From the records below, return every line containing the word "cutoffDays".

Input for this task>
•••

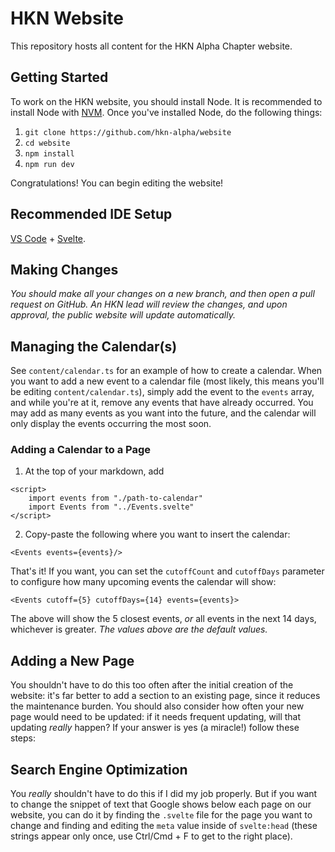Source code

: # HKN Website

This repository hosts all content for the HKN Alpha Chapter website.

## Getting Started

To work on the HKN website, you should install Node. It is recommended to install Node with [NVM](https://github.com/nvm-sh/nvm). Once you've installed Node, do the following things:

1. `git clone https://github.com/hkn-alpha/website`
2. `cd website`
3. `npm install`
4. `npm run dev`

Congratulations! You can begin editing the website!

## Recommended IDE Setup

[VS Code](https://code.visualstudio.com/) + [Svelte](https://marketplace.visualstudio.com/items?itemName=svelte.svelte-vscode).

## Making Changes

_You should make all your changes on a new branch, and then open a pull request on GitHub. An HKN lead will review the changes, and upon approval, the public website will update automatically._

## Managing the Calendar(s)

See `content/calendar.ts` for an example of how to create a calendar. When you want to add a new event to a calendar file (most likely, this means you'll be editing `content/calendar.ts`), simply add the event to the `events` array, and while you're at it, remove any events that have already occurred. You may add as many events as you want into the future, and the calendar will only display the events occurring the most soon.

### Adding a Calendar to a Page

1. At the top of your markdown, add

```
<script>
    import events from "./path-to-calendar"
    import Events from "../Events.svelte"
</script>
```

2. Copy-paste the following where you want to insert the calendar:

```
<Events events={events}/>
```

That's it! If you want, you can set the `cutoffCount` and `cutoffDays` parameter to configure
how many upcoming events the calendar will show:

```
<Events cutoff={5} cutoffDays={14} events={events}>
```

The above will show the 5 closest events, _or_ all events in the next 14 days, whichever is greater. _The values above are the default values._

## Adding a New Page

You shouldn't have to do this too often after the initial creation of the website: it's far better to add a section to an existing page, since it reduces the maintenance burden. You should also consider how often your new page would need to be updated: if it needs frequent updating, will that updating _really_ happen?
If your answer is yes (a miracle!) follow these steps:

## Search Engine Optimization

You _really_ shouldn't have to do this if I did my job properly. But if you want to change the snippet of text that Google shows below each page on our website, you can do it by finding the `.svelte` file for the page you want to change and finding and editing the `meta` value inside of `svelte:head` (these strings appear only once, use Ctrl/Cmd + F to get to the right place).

•••

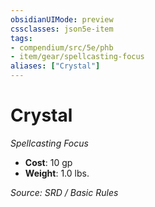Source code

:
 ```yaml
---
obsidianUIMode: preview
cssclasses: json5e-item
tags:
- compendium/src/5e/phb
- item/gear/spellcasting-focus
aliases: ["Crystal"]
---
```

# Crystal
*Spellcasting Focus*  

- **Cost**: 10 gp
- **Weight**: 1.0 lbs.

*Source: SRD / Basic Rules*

•••

Answer space>
That's it! If you want, you can set the `cutoffCount` and `cutoffDays` parameter to configure
<Events cutoff={5} cutoffDays={14} events={events}>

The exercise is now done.